Recipes and cooking commentary with a touch of humor.

Welcome to lizzycooks!

I love to cook. I collect recipes and cookbooks, enjoy food photography, and adore trying new restaurants. All of this food love inspired me to start this blog where I share my favorite recipes, cooking tips, and other fun stuff. Enjoy your food!

Pickled Radishes

This recipe has 6 simple ingredients and makes about 2 cups, also known as a pint, for those who might be new to cooking measurements. It's amazing how easily and quickly vegetables can be pickled with a little vinegar. 

Try it out with all of your favorite veggies!

1 bunch radishes, thinly sliced
3 cloves garlic, smashed
1/2 cup rice vinegar 
1/2 cup water
2 tablespoons sugar
2 teaspoons Kosher salt

Add all ingredients to a small jar with a lid, cover, and shake gently until sugar and salt are dissolved. Put radishes in the fridge for at least 30 minutes. Store leftovers in fridge.

These pickled radishes go great on sandwiches, tacos, or burgers, and you can eat them all by themselves--they have an awesome taste and crunch factor.

Fresh Cherry Galettes

The origin of the galette is French and pronounced "ga-LET". A galette is a flat, round, cake or pastry usually topped with fruit, similar to a fruit tart. I'm using fresh cherries today but other berries will work. The fruit mixture inside isn't overly sweet and the chunky cherries hold up well. I don't make pie crusts from scratch yet so I used pre-made, and there are whole wheat pie crusts out too. Makes 2 galettes.

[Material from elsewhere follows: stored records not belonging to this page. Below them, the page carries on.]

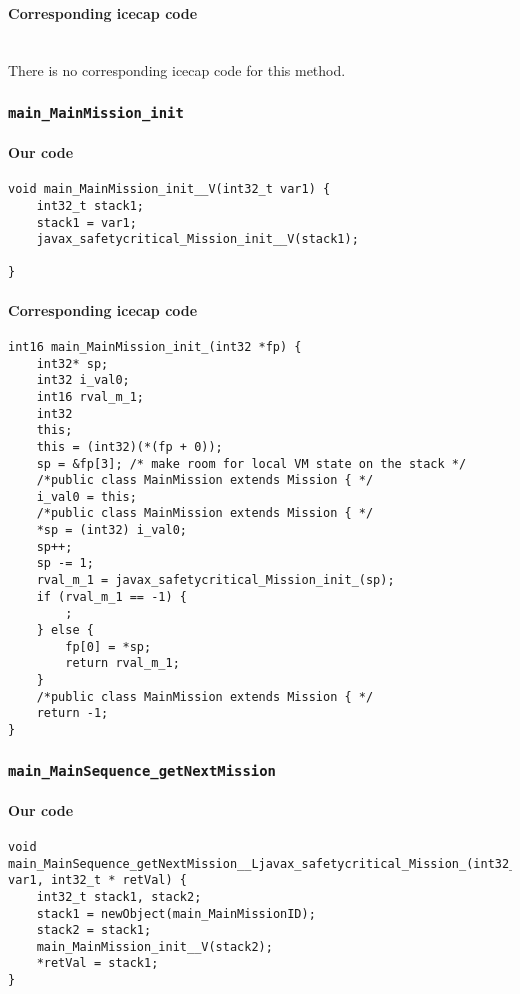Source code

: \paragraph{Corresponding icecap code}\hfill\\
There is no corresponding icecap code for this method.

\subsubsection{\texttt{main\_MainMission\_init}}

\paragraph{Our code}\hfill
\begin{lstlisting}[firstnumber=1871]
void main_MainMission_init__V(int32_t var1) {
	int32_t stack1;
	stack1 = var1;
	javax_safetycritical_Mission_init__V(stack1);

}
\end{lstlisting}

\paragraph{Corresponding icecap code}\hfill
\begin{lstlisting}[firstnumber=55827]
int16 main_MainMission_init_(int32 *fp) {
	int32* sp;
	int32 i_val0;
	int16 rval_m_1;
	int32
	this;
	this = (int32)(*(fp + 0));
	sp = &fp[3]; /* make room for local VM state on the stack */
	/*public class MainMission extends Mission { */
	i_val0 = this;
	/*public class MainMission extends Mission { */
	*sp = (int32) i_val0;
	sp++;
	sp -= 1;
	rval_m_1 = javax_safetycritical_Mission_init_(sp);
	if (rval_m_1 == -1) {
		;
	} else {
		fp[0] = *sp;
		return rval_m_1;
	}
	/*public class MainMission extends Mission { */
	return -1;
}
\end{lstlisting}

\subsubsection{\texttt{main\_MainSequence\_getNextMission}}

\paragraph{Our code}\hfill
\begin{lstlisting}[firstnumber=1983]
void main_MainSequence_getNextMission__Ljavax_safetycritical_Mission_(int32_t var1, int32_t * retVal) {
	int32_t stack1, stack2;
	stack1 = newObject(main_MainMissionID);
	stack2 = stack1;
	main_MainMission_init__V(stack2);
	*retVal = stack1;
}
\end{lstlisting}

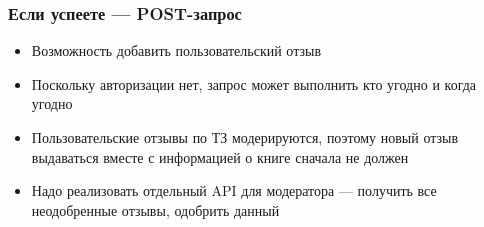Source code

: \documentclass{../mcsslides}
\begin{document}
    \begin{frame}
        \frametitle{Если успеете --- POST-запрос}
        \begin{itemize}
            \item Возможность добавить пользовательский отзыв
            \item Поскольку авторизации нет, запрос может выполнить кто угодно и когда угодно
            \item Пользовательские отзывы по ТЗ модерируются, поэтому новый отзыв выдаваться вместе с информацией о книге сначала не должен
            \item Надо реализовать отдельный API для модератора --- получить все неодобренные отзывы, одобрить данный
        \end{itemize}
    \end{frame}
\end{document}
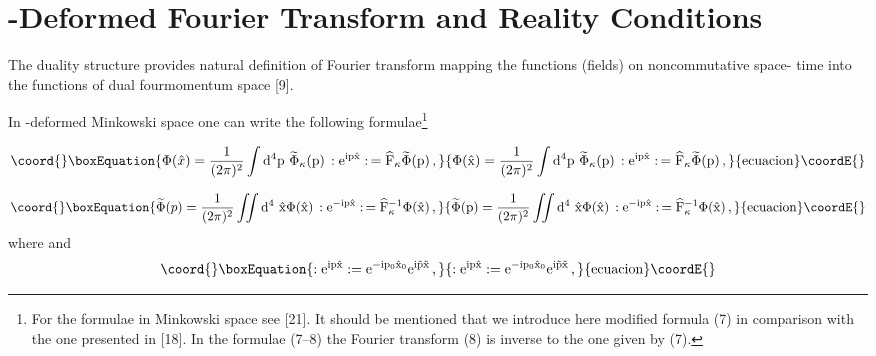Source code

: \documentclass[a4paper,a4paper]{article}
\providecommand\E{\rm e}
\providecommand\D{\rm d }
\begin{document}
\section{\myHighlight{$\kappa$}\coordHE{}-Deformed Fourier Transform and Reality 
Conditions}
The duality structure provides natural definition of Fourier
transform mapping the functions (fields) on noncommutative space-
time
\coordHE{} into the functions of dual fourmomentum space [9].



In \myHighlight{$\kappa$}\coordHE{}-deformed Minkowski space one can write the following 
formulae\footnote{For the formulae in \coordHE{} Minkowski space see 
[21]. It
  should be mentioned that we introduce here modified
formula (7) in comparison with the one presented in [18]. In
the formulae (7--8) the Fourier transform (8) is inverse to
the  one given by (7).}

\begin{equation}\coord{}\boxEquation{
\Phi(\hat{x}) =
{1\over (2\pi)^{2}} \int \D^4 p\  \widetilde{\Phi}_{\kappa}
(p)\, : \E^{ip\hat{x}}:\, = \widehat{F}_{\kappa}
\widetilde{\Phi}(p)\, ,
}{
\Phi(\hat{x}) =
{1\over (2\pi)^{2}} \int \D^4 p\  \widetilde{\Phi}_{\kappa}
(p)\, : \E^{ip\hat{x}}:\, = \widehat{F}_{\kappa}
\widetilde{\Phi}(p)\, ,
}{ecuacion}\coordE{}\end{equation}

\begin{equation}\coord{}\boxEquation{
{\widetilde{\Phi}} (p) =
{1\over (2\pi)^{2}} 
 \int\!\!\!\int \D^4\  {\hat{x}}
 {\Phi} ({\hat{x}} ) 
\, : \E^{-ip\hat{x}}:\, = \widehat{F}_{\kappa}^{-1}
{\Phi}({\hat{x}})\, ,
}{
{\widetilde{\Phi}} (p) =
{1\over (2\pi)^{2}} 
 \int\!\!\!\int \D^4\  {\hat{x}}
 {\Phi} ({\hat{x}} ) 
\, : \E^{-ip\hat{x}}:\, = \widehat{F}_{\kappa}^{-1}
{\Phi}({\hat{x}})\, ,
}{ecuacion}\coordE{}\end{equation}
where \coordHE{} and
\begin{equation}\coord{}\boxEquation{
 : \E^{ip\hat{x}}: =   \E^{- ip_{0}\hat{x}_{0}}
   \E^{i\vec{p}\vec{x}}\, ,
}{
 : \E^{ip\hat{x}}: =   \E^{- ip_{0}\hat{x}_{0}}
   \E^{i\vec{p}\vec{x}}\, ,
}{ecuacion}\coordE{}\end{equation}
\end{document}

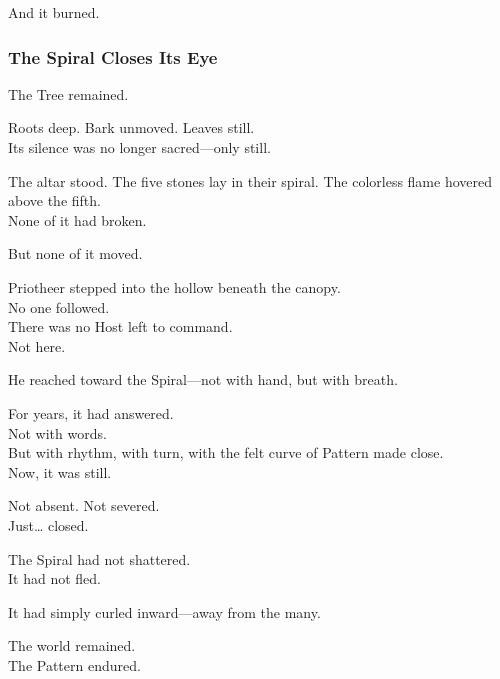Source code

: \documentclass[12pt]{article}
\begin{document}
\vspace{0.5em}
And it burned.

\dotfill

\subsubsection*{The Spiral Closes Its Eye}

The Tree remained.

\vspace{0.5em}
Roots deep. Bark unmoved. Leaves still.\\
Its silence was no longer sacred---only still.

\vspace{0.5em}
The altar stood. The five stones lay in their spiral. The colorless flame hovered above the fifth.\\
None of it had broken.

\vspace{0.5em}
But none of it moved.

\vspace{0.5em}
Priotheer stepped into the hollow beneath the canopy.\\
No one followed.\\
There was no Host left to command.\\
Not here.

\vspace{0.5em}
He reached toward the Spiral---not with hand, but with breath.

\vspace{0.5em}
For years, it had answered.\\
Not with words.\\
But with rhythm, with turn, with the felt curve of Pattern made close.\\
Now, it was still.

\vspace{0.5em}
Not absent. Not severed.\\
Just\ldots{} closed.

\vspace{0.5em}
The Spiral had not shattered.\\
It had not fled.

\vspace{0.5em}
It had simply curled inward---away from the many.

\vspace{0.5em}
The world remained.\\
The Pattern endured.
\end{document}
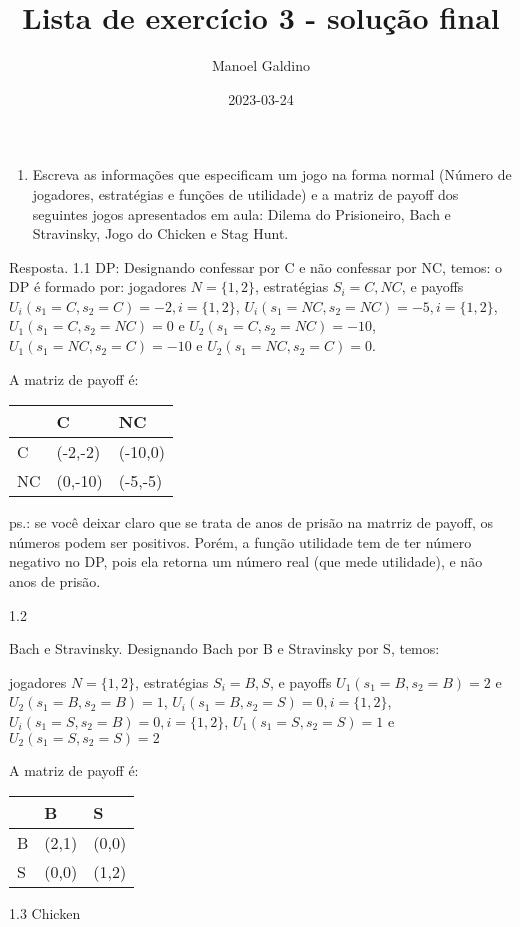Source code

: \documentclass[
]{article}
\title{Lista de exercício 3 - solução final}
\author{Manoel Galdino}
\date{2023-03-24}
\providecommand{\tightlist}{%
  \setlength{\itemsep}{0pt}\setlength{\parskip}{0pt}}
\begin{document}
\maketitle

\begin{enumerate}
\def\labelenumi{\arabic{enumi}.}
\tightlist
\item
  Escreva as informações que especificam um jogo na forma normal (Número
  de jogadores, estratégias e funções de utilidade) e a matriz de payoff
  dos seguintes jogos apresentados em aula: Dilema do Prisioneiro, Bach
  e Stravinsky, Jogo do Chicken e Stag Hunt.
\end{enumerate}

Resposta. 1.1 DP: Designando confessar por C e não confessar por NC,
temos: o DP é formado por: jogadores \(N = \{1,2\}\), estratégias
\(S_i = {C, NC}\), e payoffs \(U_i(s_1=C, s_2=C) = -2, i = \{1,2\}\),
\(U_i(s_1=NC, s_2=NC) = -5, i = \{1,2\}\), \(U_1(s_1=C, s_2=NC) = 0\) e
\(U_2(s_1=C, s_2=NC) = -10\), \(U_1(s_1=NC, s_2=C) = -10\) e
\(U_2(s_1=NC, s_2=C) = 0\).

A matriz de payoff é:

\begin{longtable}[]{@{}lll@{}}
\toprule
& C & NC\tabularnewline
\midrule
\endhead
C & (-2,-2) & (-10,0)\tabularnewline
NC & (0,-10) & (-5,-5)\tabularnewline
\bottomrule
\end{longtable}

ps.: se você deixar claro que se trata de anos de prisão na matrriz de
payoff, os números podem ser positivos. Porém, a função utilidade tem de
ter número negativo no DP, pois ela retorna um número real (que mede
utilidade), e não anos de prisão.

1.2

Bach e Stravinsky. Designando Bach por B e Stravinsky por S, temos:

jogadores \(N = \{1,2\}\), estratégias \(S_i = {B, S}\), e payoffs
\(U_1(s_1=B, s_2=B) = 2\) e \(U_2(s_1=B, s_2=B) = 1\),
\(U_i(s_1=B, s_2=S) = 0, i = \{1,2\}\),
\(U_i(s_1=S, s_2=B) = 0, i = \{1,2\}\), \(U_1(s_1=S, s_2=S) = 1\) e
\(U_2(s_1=S, s_2=S) = 2\)

A matriz de payoff é:

\begin{longtable}[]{@{}lll@{}}
\toprule
& B & S\tabularnewline
\midrule
\endhead
B & (2,1) & (0,0)\tabularnewline
S & (0,0) & (1,2)\tabularnewline
\bottomrule
\end{longtable}

1.3 Chicken
\end{document}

2-9" pie crusts, pre-made or scratch & thawed if frozen
2 cups bing cherries, pitted and rough chopped 
1/2 cup sugar
1/2 tsp almond extract
1/4 tsp vanilla extract
1/2 tsp cinnamon
1/2 tsp nutmeg
1/4 tsp Kosher salt
2 tbsp butter, cut into small pieces
2 tbsp sugar


Preheat oven to 375. Roll out the pie crust dough on a piece of parchment paper and transfer to a baking or cookie sheet with sides. In a bowl, gently mix the cherries with the sugar, extracts, cinnamon, nutmeg, and salt.
Spoon the cherry mixture over the dough, leaving a 3" border. Drop the pieces of butter over each galette. Fold in sides of dough, pressing gently, leaving a 2" opening in the middle of the galette. Sprinkle 1 teaspoon of sugar over each galette. 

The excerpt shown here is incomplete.